Expression of ICOS by circulating tumor cells was found in all the 16 moga-naïve patients. The expression was strong, as 61±6% of tumor cells expressed ICOS vs 20±8% of non-tumoral CD4 ⁺ cells. CCR4 was more expressed than ICOS on both Sézary cells and non-tumoral CD4 ⁺ cells (91±6%, and 44±9% respectively). Anti-ICOS induced the apoptosis of 57.1±4.7% Sézary cells, compared to 16.9±2.2% with rituximab (p<0.01; CI95%:-53--27). The efficacy was better than with alemtuzumab, but there was no significant difference with moga. The ADCP effect induced by anti-ICOS did not differ with moga. Interestingly, anti-ICOS were effective in 6 moga-resistant patient, as they induced 38.9±5.9% of apoptosis, compared to 12.4±4.7% with moga (p<0.001).

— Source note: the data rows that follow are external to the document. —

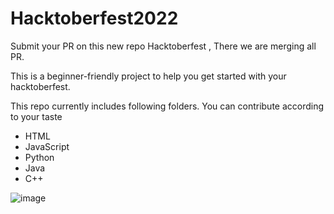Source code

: # Hacktoberfest2022

Submit your PR on this new repo Hacktoberfest , There we are merging all PR.

This is a beginner-friendly project to help you get started with your hacktoberfest.

This repo currently includes following folders. You can contribute according to your taste

* HTML
* JavaScript
* Python
* Java
* C++

![image](https://user-images.githubusercontent.com/87895707/195359410-5babce6b-9e68-42ae-aae0-5a31502a104c.png)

Ex vivo, anti-ICOS allowed 39.4±19.9% and 70.1±20.1% lysis of Sézary cells and Tregs respectively, with no difference with moga and alemtuzumab. However, the depletion of non-tumoral CD4 ⁺ and total PBMCs was significantly lower with anti-ICOS mAbs than with moga and alemtuzumab.

Discussion: In a recent study, we showed that Treg cells of patients with SS have a high expression of ICOS. Here, we demonstrate that anti-ICOS mAbs induce Tregs depletion, which may improve immune profiles and emphasize Sézary cells killing. Our data suggest robust anti-tumor activity of anti-ICOS mAbs in SS, and xenograft experiments are underway to confirm these findings.